> **Work order**: When the line containing "company&#39;s contribution. | [optional]" is reached, begin reproducing lines exactly and continue through the last line of the records below.

─── Data provided

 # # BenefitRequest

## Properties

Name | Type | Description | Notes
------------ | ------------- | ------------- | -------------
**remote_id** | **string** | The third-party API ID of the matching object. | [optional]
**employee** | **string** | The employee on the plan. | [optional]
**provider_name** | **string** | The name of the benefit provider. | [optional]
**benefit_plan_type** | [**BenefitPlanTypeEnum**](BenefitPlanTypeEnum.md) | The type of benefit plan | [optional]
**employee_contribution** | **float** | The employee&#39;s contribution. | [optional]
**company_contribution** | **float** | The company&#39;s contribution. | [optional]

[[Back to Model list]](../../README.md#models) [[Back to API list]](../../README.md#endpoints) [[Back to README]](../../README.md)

──────

> **Task solution**:
**company_contribution** | **float** | The company&#39;s contribution. | [optional]

[[Back to Model list]](../../README.md#models) [[Back to API list]](../../README.md#endpoints) [[Back to README]](../../README.md)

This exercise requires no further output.